= Robert Charleton (judge) =

English Chief Justice of the Common Pleas and member of several parliaments

Sir Robert Charleton SL JP (died 1395/6) was an English Chief Justice of the Common Pleas and a member of several parliaments.

==Biography==
Charleton is first recorded in July 1375, when he was made a commissioner of the peace for Wiltshire and Somerset; from here on his appointments were spread over much of England, including a September 1377 investigation in Wiltshire examining men who claimed to be exempt from work under the Domesday Book, one of three investigations created as a response to the surge of peasant unrest in Wiltshire, Devon and Surrey due to the 'great rumour'. When the Peasants' Revolt broke out in 1381 Charleton was one of the justices tasked in June 1381 of punishing rebels in Wiltshire and Gloucestershire, and was appointed to a similar commission in March 1382, this time just for Gloucestershire, tasked with punishing rebels and also breaking up large gatherings of peasants with the county militia.

In January 1383 he was appointed a Serjeant-at-law, and from this point served regularly on commissions of Assize and gaol delivery, continuing to be appointed to commissions of the peace and similar in Wiltshire, Gloucestershire and Shropshire.

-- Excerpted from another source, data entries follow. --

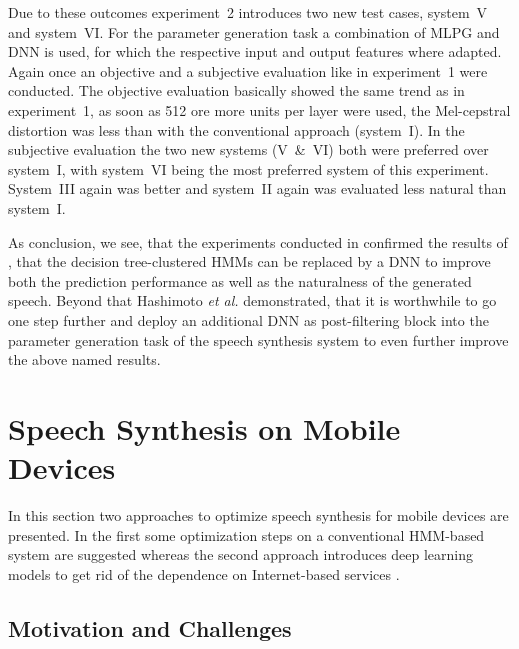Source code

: Due to these outcomes experiment~2 introduces two new test cases, system~V and system~VI. For the parameter generation task a combination of \ac{MLPG} and \ac{DNN} is used, for which the respective input and output features where adapted. Again once an objective and a subjective evaluation like in experiment~1 were conducted. The objective evaluation basically showed the same trend as in experiment~1, as soon as 512 ore more units per layer were used, the Mel-cepstral distortion was less than with the conventional approach (system~I). In the subjective evaluation the two new systems (V~\&~VI) both were preferred over system~I, with system~VI being the most preferred system of this experiment. System~III again was better and system~II again was evaluated less natural than system~I.

As conclusion, we see, that the experiments conducted in \cite{hashimoto:effect} confirmed the results of \cite{zen:deepstatistical}, that the decision tree-clustered \acp{HMM} can be replaced by a \ac{DNN} to improve both the prediction performance as well as the naturalness of the generated speech. Beyond that Hashimoto \textit{et al.} demonstrated, that it is worthwhile to go one step further and deploy an additional \ac{DNN} as post-filtering block into the parameter generation task of the speech synthesis system to even further improve the above named results.


\section{Speech Synthesis on Mobile Devices}
\label{sec:embeddedspeech}

In this section two approaches to optimize speech synthesis for mobile devices are presented. In the first some optimization steps on a conventional \ac{HMM}-based system are suggested \cite{toth:optimizing} whereas the second approach introduces deep learning models to get rid of the dependence on Internet-based services \cite{boros:robust}.

\subsection{Motivation and Challenges}
\label{subsec:motembedded}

In November 1385 he was appointed a Justice of the Peace for Herefordshire, Oxfordshire, Bristol and Wiltshire, and in August 1386 he served on a commission of the peace in Staffordshire, as well as another one in June 1384 investigating the state of embankments in the Thames Valley. On 30 January 1388 Charleton was made Chief Justice of the Common Pleas; a remarkable achievement considering he had no previous experience in the Court of Common Pleas.

Charleton is not known to have been close to the Lords Appellant, who at that point controlled the government, but he was apparently close to William of Wykeham, which is the most likely explanation for his unexpected promotion. Charleton managed to stay relatively safe in the difficult early half of 1388; despite, due to his position, being involved in the Merciless Parliament which executed most of Richard II's court and senior advisers, but when Richard reasserted his authority in May 1389 Charleton was made a Knight banneret.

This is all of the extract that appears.